If we look at what happens if we send a packet to 172.16.23.95, the most specific rule is the one in the VPC Custom Router. While there is a rule that applies in the VPC System Router, the one in the VPC Custom Router is more specific. Note, which Router it’s in wouldn’t matter. All that matters is which rule has the most-specific prefix. Because of this rule, the packet will be forwarded to 10.169.30.33 which we presume is running some kind of VPN software and will send the packet over the VPN.

Finally, let’s say we try to send a packet to 10.169.20.5, which is an IP address in VPC Subnet B. There are two rules that already exist for this: one is in the VPC System Router and the other is in the VPC Custom Router. Both of them have the same prefix, so there is no winner via the prefix match. This leads us to apply the second rule, that the VPC Custom Router has priority. This means that the packet will be dropped.

Internet Gateway

An Internet Gateway provides instances in a VPC access to the Internet and acts in a similar fashion to a traditional source NAT that one would find in a home network. When a VPC is created, an Internet Gateway is created by default as well. The default Internet Gateway shows up in the VPC System Router by default. A subnet without an Internet Gateway cannot route to the Internet on its own.

It is possible to create additional Internet Gateways and to associate them with VPC Custom Routers. This allows you to be able to have no outbound access by default, but to allow certain subnets to have access.

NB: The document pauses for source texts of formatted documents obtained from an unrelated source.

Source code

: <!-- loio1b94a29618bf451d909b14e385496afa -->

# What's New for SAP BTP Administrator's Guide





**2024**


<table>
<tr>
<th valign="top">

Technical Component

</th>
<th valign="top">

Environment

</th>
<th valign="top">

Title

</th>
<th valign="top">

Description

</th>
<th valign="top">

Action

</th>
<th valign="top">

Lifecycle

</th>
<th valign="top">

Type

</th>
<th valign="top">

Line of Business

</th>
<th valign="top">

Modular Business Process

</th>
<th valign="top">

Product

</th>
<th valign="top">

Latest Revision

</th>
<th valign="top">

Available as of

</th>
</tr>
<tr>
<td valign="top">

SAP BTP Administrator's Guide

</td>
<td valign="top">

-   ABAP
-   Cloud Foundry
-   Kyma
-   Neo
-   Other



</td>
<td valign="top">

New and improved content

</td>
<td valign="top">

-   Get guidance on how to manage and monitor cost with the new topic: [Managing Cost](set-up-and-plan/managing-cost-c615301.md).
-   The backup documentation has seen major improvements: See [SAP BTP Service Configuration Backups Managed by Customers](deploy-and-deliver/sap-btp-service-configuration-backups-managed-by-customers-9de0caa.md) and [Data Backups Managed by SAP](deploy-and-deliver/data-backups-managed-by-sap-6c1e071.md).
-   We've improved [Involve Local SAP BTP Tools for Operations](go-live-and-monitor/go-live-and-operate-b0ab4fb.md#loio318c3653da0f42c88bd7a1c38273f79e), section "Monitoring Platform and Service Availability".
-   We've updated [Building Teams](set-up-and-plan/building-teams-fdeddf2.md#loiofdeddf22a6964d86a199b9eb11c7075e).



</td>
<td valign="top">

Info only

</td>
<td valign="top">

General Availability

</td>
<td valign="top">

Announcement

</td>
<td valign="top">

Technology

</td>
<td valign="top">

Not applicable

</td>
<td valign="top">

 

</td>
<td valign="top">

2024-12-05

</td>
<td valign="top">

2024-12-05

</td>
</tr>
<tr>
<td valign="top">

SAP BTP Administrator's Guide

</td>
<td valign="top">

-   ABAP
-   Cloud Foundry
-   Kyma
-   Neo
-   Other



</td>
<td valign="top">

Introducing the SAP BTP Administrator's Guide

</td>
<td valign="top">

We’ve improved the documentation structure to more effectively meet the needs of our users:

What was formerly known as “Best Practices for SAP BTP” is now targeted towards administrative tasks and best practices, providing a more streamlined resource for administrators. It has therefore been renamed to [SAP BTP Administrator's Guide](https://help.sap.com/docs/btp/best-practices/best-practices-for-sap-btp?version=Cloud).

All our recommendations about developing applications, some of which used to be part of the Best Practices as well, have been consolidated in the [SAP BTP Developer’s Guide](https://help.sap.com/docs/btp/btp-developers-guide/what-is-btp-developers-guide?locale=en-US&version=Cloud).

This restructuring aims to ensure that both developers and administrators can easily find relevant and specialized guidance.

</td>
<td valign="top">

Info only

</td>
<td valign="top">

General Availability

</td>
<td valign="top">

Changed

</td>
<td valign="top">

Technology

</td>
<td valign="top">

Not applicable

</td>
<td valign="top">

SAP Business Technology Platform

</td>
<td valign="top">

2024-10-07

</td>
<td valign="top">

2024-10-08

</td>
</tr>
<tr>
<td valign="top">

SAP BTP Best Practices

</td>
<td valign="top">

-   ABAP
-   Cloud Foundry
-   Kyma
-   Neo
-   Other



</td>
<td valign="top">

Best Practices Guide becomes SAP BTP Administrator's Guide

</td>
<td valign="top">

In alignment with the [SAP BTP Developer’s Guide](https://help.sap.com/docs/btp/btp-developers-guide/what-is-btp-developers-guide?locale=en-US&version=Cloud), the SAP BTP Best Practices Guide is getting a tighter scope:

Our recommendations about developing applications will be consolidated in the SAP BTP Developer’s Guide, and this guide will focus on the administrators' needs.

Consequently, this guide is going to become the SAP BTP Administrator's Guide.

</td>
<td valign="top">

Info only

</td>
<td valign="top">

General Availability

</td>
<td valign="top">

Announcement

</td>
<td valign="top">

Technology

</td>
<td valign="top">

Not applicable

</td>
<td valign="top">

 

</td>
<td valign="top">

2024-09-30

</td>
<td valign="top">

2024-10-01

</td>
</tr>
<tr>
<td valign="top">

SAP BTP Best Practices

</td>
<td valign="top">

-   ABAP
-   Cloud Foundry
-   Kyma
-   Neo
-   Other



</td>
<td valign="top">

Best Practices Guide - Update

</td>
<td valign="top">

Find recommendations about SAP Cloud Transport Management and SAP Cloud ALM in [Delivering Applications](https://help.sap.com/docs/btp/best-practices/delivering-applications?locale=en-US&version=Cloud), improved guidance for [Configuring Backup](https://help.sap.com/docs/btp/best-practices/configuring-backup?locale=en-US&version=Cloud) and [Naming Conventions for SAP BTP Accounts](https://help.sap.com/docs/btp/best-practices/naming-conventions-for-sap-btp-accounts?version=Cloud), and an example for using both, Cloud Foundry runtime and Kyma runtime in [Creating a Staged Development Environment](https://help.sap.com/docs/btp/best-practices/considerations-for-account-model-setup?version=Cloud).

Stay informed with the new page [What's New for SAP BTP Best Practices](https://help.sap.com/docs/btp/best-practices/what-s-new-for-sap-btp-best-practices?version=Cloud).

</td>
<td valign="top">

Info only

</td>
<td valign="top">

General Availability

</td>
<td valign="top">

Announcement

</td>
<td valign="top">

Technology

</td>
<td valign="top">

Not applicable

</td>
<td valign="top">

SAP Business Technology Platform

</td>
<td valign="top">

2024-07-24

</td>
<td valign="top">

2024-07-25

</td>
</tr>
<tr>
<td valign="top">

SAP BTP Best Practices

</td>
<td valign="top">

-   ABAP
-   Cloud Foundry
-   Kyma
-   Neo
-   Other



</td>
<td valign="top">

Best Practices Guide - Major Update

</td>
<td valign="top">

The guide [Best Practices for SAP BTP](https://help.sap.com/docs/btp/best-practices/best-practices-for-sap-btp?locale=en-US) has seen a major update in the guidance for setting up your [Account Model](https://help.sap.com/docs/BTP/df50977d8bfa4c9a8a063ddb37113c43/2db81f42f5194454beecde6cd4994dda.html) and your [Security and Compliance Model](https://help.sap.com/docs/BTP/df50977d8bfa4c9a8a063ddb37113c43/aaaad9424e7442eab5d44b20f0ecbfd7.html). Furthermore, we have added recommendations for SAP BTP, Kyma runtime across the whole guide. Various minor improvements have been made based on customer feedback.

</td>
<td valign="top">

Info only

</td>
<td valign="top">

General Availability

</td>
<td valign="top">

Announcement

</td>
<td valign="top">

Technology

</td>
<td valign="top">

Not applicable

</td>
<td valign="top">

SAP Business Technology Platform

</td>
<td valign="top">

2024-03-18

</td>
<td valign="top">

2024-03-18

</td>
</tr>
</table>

Each Internet Gateway is associated with a pool of external addresses that may be shared with other VPCs and projects.

However, there are many cases where applications need to deal with remote services that allow and deny access based on the IP address. To deal with this, a number of Floating IP addresses may be allocated and associated with an Internet Gateway for traffic within a single availability zone. When using this mode, the system will not dynamically scale up the number of IP addresses associated with the NAT as that would otherwise defeat any IP address based filtering.

An additional use of this mode is to have no IPs associated with the Internet Gateway, causing all outbound traffic to be dropped. As described in the next section, an instance with a floating IP address will use that when making outbound connections. See the next section for more information.

External IPs

By default, all networking for instances on a VPC is private to that VPC. This means that while instances can make requests to the Internet, they cannot receive inbound connections.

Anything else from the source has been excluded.